Hypothesis Generation Engine: Fraud Probability Calculation
Four months ago, I was selected as a Software Engineer through the Microsoft Leap Apprenticeship Program. Coming from a non-traditional and historically underrepresented background, the apprenticeship offered me an entry point into tech while I leveraged the skills and experiences I developed from outside traditional paths. The pathway offered an immersive 16-week apprenticeship which began with in-classroom learning and ended with a hands-on engineering project. I’ve spent the past three months working on a team within the Microsoft organization, learned about fraud detection, and completed a project that allows our human investigations team to efficiently find fraud. In this post, I will share how I built an end-to-end pipeline that takes in consumer transaction data and outputs a list of potential fraud transactions.

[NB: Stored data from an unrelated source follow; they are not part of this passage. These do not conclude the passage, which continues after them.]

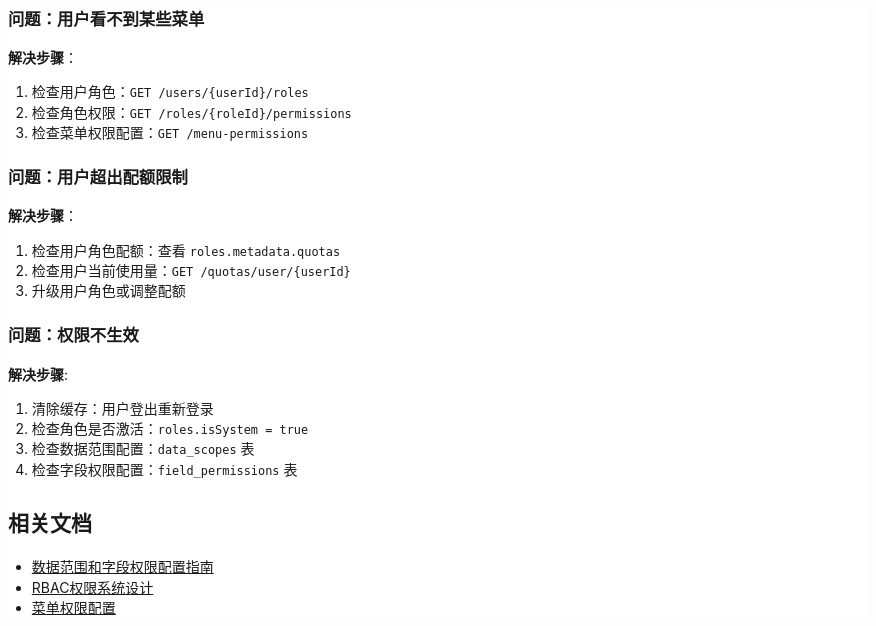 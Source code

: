 ### 问题：用户看不到某些菜单

**解决步骤**：
1. 检查用户角色：`GET /users/{userId}/roles`
2. 检查角色权限：`GET /roles/{roleId}/permissions`
3. 检查菜单权限配置：`GET /menu-permissions`

### 问题：用户超出配额限制

**解决步骤**：
1. 检查用户角色配额：查看 `roles.metadata.quotas`
2. 检查用户当前使用量：`GET /quotas/user/{userId}`
3. 升级用户角色或调整配额

### 问题：权限不生效

**解决步骤**:
1. 清除缓存：用户登出重新登录
2. 检查角色是否激活：`roles.isSystem = true`
3. 检查数据范围配置：`data_scopes` 表
4. 检查字段权限配置：`field_permissions` 表

## 相关文档

- [数据范围和字段权限配置指南](./DATA_SCOPE_AND_FIELD_PERMISSIONS_GUIDE.md)
- [RBAC权限系统设计](./RBAC_DESIGN.md)
- [菜单权限配置](./MENU_PERMISSION_GUIDE.md)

FIGHT is an engineering team under Commerce Engineering Operations that focuses on processing transaction data of commercial and consumer businesses to detect fraud. We offer internal products that empower data investigators to search, sort, and perform analysis on large amounts of data with low latency. Simply put, we work closely with the human investigations team as well as the upstream risk data team to find fraud.

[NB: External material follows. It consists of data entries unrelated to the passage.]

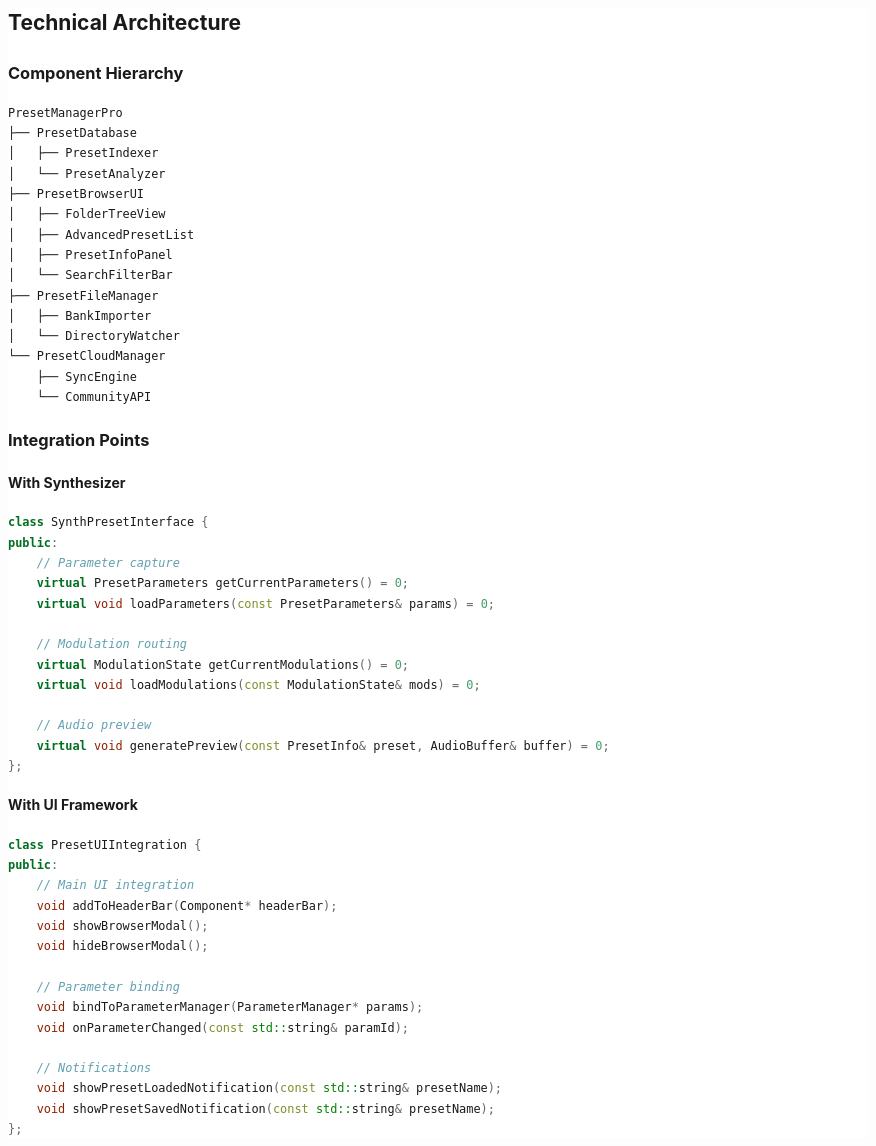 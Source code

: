 ## Technical Architecture

### Component Hierarchy
```
PresetManagerPro
├── PresetDatabase
│   ├── PresetIndexer
│   └── PresetAnalyzer
├── PresetBrowserUI
│   ├── FolderTreeView
│   ├── AdvancedPresetList
│   ├── PresetInfoPanel
│   └── SearchFilterBar
├── PresetFileManager
│   ├── BankImporter
│   └── DirectoryWatcher
└── PresetCloudManager
    ├── SyncEngine
    └── CommunityAPI
```

### Integration Points

#### **With Synthesizer**
```cpp
class SynthPresetInterface {
public:
    // Parameter capture
    virtual PresetParameters getCurrentParameters() = 0;
    virtual void loadParameters(const PresetParameters& params) = 0;
    
    // Modulation routing
    virtual ModulationState getCurrentModulations() = 0;
    virtual void loadModulations(const ModulationState& mods) = 0;
    
    // Audio preview
    virtual void generatePreview(const PresetInfo& preset, AudioBuffer& buffer) = 0;
};
```

#### **With UI Framework**
```cpp
class PresetUIIntegration {
public:
    // Main UI integration
    void addToHeaderBar(Component* headerBar);
    void showBrowserModal();
    void hideBrowserModal();
    
    // Parameter binding
    void bindToParameterManager(ParameterManager* params);
    void onParameterChanged(const std::string& paramId);
    
    // Notifications
    void showPresetLoadedNotification(const std::string& presetName);
    void showPresetSavedNotification(const std::string& presetName);
};
```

Inherently, the need to efficiently investigate potential fraud transactions becomes pivotal in catching fraudsters. As numerous transactions are processed per second, our human investigation team must perform a quick and diligent analysis of these transactions. As a result, the Hypothesis Generation Engine project is critical to Microsoft’s business needs as we match the pace of ever-advancing fraudsters.
Hypothesis Generation Engine: Fraud Probability Calculation
As part of the Commerce Engineering Operations team, the goals of my apprenticeship project were:
- Leverage and build on top of existing project and python codebase.
- Become familiar with internal fraud products and pipelines.
- Utilize Neo4j and understand its capabilities.
- Setup an end-to-end pipeline that:
- Takes in hashed transaction data.
- Outputs a ranked fraud list of transactions.
- Have a business impact by generating data insights.
My project centered around Neo4j, a graph database that is instrumental in finding connections within our consumer data. Traditional fraud prevention measures focus on discrete data points (accounts, individuals, devices), but Neo4j has the capability to look beyond individual data points and uncover difficult-to-detect patterns. We utilize Neo4j to augment our existing fraud detection capabilities and has the following advantages:
- Data and Relationships: Each data record, or node, stores direct pointers to all the nodes it’s connected to. Unlike traditional databases, which arrange data in rows, columns, and tables.
- Flexible and Efficient: Data is stored as properties of nodes, can be accessed in real-time, and versatile to adapt to evolving fraudsters.
- Cypher Query Language: Uncovering fraud requires complex associations; real-time traversal queries of graphs are essential to detect and prevent fraud.
- Graph Data Science Library: Graph data science augments existing analytics to improve fraud detection.
For more information on Neo4j, please visit their docs.
Step 1: Event Hub
To process our consumer data into our pipeline, it is first streamed through an event hub which serves as the front door and allows us to receive and process millions of events per second. Our evaluation stream file written in python listens for new data and begins processing our data through the cypher queries.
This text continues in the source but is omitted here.